| Assigned task |
Scan the records for the word "which". Report each line where it occurs.
===== Stored data =====
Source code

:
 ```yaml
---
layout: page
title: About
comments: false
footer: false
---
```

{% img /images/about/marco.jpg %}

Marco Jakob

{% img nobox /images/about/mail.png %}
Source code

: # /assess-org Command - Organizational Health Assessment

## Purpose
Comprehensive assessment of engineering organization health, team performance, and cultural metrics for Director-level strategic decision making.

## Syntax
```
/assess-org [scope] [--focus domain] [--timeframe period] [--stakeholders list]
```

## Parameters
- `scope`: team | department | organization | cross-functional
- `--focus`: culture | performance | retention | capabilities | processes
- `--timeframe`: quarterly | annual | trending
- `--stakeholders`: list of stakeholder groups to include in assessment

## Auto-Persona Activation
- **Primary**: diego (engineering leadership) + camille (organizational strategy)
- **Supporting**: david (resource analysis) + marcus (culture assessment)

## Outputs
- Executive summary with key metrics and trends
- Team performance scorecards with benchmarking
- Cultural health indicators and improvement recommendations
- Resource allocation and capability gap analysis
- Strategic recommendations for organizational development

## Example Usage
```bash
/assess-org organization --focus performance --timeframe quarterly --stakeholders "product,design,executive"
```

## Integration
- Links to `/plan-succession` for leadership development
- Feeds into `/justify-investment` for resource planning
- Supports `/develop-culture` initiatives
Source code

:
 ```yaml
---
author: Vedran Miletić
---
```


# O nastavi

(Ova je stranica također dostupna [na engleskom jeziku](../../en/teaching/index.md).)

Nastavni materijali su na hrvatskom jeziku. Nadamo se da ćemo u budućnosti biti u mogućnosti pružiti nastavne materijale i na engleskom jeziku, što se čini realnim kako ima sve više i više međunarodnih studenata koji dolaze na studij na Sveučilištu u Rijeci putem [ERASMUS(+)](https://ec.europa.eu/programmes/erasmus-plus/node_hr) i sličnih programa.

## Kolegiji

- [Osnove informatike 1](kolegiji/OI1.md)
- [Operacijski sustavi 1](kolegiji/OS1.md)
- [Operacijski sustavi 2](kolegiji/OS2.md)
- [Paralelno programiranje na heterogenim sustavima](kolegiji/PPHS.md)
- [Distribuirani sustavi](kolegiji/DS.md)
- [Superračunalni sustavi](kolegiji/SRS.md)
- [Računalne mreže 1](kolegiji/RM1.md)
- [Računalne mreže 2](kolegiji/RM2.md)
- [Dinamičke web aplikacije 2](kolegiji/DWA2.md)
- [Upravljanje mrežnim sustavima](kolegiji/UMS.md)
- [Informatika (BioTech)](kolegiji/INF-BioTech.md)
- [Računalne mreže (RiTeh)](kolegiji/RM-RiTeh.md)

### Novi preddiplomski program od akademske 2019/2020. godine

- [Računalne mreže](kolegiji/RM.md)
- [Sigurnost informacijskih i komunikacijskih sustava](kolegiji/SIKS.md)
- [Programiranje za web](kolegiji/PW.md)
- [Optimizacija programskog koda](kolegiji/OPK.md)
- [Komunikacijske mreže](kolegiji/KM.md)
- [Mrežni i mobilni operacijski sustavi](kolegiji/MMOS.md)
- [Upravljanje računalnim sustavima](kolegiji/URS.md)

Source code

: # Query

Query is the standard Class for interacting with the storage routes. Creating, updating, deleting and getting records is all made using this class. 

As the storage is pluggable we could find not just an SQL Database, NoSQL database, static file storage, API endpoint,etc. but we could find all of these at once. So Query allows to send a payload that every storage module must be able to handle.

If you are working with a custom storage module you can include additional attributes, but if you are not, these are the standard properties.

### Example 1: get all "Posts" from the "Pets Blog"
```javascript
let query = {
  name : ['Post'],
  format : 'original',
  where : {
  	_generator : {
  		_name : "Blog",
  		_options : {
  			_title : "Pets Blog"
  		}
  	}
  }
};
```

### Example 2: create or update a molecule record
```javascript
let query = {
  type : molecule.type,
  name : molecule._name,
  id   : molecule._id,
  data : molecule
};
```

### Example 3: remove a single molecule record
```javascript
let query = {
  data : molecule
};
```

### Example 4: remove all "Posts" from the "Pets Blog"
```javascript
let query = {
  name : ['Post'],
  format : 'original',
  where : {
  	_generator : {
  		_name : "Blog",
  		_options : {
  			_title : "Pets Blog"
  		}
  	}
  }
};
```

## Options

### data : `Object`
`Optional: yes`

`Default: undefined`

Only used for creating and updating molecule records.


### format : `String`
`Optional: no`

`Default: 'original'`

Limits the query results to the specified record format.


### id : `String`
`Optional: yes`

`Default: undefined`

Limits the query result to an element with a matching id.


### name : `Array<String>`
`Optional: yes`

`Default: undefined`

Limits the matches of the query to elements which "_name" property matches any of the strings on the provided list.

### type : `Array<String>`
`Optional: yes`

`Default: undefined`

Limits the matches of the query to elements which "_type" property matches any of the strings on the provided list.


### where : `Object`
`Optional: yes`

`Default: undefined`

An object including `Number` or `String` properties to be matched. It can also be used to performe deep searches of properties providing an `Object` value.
=====
| Written solution |
Limits the matches of the query to elements which "_name" property matches any of the strings on the provided list.
Limits the matches of the query to elements which "_type" property matches any of the strings on the provided list.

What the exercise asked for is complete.